Furthermore, "[Propylene Glycol] is licensed for long-term high-volume inhalation under all employee health regulations," which is why companies have been using it as a carrier solution for the medicine in asthma inhalants and as the main ingredient in fog machines. And, this chemical is used as the main ingredient in today's antifreeze because it's much less toxic than ethylene glycol.
These may all seem contrived to make PG look harmless. If you're looking for real-world experimentation, then the results of a controlled lab experiment done in 1947 should convince you of the safety of using vaporous propylene glycol in everyday products, including e-cigarettes.
Exposure to highly concentrated amounts of the foggy substance from 12 to 18 months did not result to extensive internal organ damage to the rats and monkeys. However, the rats exposed to the thick chemical fog had consistently higher weight gains while the monkeys endured some dryness of the skin around their faces compared to the control groups of each animal.
After the amount of vaporized propylene glycol was dialed down to just below saturation point, the lab animals didn't show any of these physical symptoms at all. Furthermore, autopsy investigations of all lab animals showed there were no signs of internal damage to their lungs as well as their bone marrow, kidneys, liver and spleen.

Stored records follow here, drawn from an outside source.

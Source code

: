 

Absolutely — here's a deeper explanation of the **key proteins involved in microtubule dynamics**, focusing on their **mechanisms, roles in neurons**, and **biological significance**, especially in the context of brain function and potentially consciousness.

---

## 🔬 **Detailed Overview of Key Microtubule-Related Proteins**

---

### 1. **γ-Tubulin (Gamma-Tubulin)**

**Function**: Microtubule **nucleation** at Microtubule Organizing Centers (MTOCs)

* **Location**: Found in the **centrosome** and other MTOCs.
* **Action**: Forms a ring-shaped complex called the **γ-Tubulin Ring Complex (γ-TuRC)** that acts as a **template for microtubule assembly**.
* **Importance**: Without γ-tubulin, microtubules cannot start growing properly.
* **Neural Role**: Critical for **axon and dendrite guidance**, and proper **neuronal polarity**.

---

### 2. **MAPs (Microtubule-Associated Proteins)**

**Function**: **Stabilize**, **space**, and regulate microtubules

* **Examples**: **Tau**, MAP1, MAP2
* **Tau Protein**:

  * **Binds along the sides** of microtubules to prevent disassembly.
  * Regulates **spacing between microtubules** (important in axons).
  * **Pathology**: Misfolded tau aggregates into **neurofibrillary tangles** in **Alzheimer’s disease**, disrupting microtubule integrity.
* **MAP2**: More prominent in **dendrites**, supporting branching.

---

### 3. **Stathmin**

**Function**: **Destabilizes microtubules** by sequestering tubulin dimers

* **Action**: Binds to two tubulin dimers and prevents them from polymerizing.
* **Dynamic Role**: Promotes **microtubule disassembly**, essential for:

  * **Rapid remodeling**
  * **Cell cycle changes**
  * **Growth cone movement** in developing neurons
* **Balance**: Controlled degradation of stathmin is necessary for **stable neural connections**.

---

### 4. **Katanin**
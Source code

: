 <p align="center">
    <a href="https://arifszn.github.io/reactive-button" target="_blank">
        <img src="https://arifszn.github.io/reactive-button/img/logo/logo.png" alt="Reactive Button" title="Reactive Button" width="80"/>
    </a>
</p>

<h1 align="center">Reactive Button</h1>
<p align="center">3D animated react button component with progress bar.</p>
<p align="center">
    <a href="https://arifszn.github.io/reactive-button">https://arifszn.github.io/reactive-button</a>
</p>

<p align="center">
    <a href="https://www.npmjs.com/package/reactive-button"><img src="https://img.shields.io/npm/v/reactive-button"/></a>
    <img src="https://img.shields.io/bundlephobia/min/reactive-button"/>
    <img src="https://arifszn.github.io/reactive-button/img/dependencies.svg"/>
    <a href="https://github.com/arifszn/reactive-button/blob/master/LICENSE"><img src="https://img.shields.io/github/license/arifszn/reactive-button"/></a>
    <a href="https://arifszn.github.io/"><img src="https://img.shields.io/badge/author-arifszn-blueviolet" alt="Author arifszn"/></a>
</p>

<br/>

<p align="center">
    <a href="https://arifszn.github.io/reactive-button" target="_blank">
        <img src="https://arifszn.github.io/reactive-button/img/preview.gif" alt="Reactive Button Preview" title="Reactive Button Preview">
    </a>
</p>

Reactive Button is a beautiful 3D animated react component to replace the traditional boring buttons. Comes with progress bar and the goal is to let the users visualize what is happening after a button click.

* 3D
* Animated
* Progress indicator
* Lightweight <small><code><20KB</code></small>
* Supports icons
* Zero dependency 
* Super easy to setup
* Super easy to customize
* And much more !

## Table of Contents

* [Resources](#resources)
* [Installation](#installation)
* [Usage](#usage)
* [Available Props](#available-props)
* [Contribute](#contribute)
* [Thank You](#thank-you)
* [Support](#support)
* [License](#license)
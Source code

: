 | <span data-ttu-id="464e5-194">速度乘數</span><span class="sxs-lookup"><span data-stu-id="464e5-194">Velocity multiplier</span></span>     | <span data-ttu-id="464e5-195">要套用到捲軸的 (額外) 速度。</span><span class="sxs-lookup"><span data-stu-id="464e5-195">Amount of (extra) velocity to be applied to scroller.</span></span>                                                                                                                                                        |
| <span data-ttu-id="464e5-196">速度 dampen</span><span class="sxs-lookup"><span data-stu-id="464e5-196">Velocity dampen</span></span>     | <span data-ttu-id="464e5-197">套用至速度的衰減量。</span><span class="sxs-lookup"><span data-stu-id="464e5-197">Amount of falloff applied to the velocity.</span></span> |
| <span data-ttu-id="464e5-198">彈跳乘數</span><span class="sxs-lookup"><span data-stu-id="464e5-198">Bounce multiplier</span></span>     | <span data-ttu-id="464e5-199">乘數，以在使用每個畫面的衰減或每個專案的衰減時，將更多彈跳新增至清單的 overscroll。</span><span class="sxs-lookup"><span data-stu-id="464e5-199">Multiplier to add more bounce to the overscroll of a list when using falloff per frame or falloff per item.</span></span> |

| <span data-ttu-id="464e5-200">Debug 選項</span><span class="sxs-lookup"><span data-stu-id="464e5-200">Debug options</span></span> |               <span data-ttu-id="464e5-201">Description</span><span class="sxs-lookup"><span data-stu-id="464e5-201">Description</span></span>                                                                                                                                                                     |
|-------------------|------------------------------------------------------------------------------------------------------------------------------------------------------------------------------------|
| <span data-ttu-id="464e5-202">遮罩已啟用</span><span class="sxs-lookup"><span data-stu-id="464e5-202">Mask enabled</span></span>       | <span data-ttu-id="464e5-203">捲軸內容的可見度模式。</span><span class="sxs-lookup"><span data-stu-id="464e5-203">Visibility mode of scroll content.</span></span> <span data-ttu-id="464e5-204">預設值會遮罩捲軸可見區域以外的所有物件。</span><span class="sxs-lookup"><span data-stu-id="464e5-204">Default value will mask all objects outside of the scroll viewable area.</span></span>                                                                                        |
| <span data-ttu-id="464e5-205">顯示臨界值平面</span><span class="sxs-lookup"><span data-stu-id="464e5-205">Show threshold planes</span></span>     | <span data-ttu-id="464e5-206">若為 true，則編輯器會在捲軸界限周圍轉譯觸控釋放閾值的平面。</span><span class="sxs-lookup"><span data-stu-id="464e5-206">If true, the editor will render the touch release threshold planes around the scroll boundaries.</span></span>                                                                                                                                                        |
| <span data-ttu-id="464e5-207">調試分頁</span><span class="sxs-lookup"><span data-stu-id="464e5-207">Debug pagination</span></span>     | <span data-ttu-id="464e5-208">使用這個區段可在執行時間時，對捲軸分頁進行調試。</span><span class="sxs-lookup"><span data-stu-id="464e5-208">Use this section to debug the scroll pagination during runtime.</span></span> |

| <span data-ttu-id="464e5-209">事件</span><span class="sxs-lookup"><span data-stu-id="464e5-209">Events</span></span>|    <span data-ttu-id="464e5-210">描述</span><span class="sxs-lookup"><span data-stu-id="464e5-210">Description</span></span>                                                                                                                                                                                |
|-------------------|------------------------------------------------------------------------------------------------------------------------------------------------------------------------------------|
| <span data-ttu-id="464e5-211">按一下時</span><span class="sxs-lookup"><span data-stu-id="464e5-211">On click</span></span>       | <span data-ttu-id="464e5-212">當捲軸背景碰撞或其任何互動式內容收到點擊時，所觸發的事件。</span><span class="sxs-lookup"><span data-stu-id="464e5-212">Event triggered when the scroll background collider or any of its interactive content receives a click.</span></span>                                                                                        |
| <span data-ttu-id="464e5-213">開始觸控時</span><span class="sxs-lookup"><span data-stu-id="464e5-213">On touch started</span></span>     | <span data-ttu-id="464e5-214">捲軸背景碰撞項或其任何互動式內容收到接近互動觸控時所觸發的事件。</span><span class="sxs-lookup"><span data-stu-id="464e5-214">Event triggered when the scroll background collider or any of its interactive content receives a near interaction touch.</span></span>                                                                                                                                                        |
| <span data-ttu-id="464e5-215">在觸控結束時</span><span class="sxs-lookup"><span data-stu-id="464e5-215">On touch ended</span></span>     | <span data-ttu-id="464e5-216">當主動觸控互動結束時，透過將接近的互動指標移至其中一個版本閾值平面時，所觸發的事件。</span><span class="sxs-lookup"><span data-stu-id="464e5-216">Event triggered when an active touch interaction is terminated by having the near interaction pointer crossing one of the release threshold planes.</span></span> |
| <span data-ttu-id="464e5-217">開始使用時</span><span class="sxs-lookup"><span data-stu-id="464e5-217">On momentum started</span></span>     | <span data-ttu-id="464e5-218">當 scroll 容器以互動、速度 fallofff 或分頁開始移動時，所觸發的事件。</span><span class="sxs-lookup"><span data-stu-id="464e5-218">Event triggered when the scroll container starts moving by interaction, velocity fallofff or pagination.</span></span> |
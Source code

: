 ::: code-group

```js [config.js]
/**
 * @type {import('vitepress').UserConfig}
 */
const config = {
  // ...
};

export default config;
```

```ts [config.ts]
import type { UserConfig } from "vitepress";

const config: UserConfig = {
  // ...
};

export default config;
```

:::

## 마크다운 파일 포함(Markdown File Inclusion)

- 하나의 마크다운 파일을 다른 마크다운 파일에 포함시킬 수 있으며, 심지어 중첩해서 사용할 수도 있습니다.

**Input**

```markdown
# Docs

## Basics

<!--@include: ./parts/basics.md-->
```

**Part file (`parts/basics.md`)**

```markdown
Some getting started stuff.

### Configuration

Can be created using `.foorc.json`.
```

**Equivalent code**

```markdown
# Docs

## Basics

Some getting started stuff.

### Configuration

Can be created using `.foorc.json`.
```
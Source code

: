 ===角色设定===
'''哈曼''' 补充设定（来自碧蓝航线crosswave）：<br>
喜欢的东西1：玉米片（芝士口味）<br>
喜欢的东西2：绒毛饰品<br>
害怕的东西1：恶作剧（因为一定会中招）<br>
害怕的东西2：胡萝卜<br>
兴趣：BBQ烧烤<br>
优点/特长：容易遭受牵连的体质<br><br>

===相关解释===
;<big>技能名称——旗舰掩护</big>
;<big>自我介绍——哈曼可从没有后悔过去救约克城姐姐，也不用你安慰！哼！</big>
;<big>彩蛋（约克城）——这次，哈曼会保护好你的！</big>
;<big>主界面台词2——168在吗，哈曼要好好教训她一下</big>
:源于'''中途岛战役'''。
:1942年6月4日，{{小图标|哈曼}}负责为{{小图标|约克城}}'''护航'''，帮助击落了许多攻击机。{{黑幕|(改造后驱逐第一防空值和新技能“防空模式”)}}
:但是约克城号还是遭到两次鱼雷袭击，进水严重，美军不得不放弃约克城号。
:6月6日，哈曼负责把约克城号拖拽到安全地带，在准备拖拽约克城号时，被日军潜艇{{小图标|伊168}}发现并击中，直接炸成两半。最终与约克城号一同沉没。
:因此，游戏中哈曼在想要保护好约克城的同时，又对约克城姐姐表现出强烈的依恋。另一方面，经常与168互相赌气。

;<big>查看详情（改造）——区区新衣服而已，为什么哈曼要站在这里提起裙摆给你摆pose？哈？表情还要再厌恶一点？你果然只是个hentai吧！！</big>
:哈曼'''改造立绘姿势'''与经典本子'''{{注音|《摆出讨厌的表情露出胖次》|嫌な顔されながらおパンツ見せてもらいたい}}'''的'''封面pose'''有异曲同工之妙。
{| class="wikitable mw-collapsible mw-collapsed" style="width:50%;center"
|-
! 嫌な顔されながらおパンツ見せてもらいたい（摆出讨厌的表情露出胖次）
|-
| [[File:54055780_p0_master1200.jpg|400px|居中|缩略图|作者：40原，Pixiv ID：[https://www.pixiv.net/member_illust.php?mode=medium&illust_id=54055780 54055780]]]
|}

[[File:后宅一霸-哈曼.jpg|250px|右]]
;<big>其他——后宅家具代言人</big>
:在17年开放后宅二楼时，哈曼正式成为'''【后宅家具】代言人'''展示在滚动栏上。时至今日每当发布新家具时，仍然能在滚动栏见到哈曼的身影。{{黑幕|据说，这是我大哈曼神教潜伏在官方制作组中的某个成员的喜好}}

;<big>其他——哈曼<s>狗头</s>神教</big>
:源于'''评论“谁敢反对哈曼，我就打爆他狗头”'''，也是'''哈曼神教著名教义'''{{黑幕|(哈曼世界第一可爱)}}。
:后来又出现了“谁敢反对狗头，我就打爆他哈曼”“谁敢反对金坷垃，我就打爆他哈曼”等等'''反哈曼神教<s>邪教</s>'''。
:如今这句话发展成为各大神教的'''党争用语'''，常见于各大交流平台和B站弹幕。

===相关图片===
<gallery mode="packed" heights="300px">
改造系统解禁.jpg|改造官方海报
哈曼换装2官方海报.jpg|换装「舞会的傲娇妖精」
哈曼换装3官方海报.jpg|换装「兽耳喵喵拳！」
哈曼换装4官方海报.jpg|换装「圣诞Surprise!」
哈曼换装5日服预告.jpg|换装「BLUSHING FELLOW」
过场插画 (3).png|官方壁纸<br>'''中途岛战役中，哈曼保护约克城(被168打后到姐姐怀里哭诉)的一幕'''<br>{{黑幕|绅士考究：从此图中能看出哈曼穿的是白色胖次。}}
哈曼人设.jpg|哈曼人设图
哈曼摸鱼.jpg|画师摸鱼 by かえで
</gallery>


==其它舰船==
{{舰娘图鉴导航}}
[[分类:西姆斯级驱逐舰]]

And so, the researchers concluded that:
The results of these experiments in conjunction with the absence of any observed ill effects in patients exposed to both triethylene glycol and propylene glycol vapors for months at a time, provide assurance that air containing these vapors in amounts up to the saturation point is completely harmless.
Though the propylene glycol (PG) used to vaporize the nicotine in e-liquids is generally safe to use, consumers are still warned of the possible side effects they'll experience as they transition from smoking to vaping. Temporary numbing of the taste buds and dryness in the mouth normally occur. To overcome these, drink a lot of water and space your vaping sessions responsibly.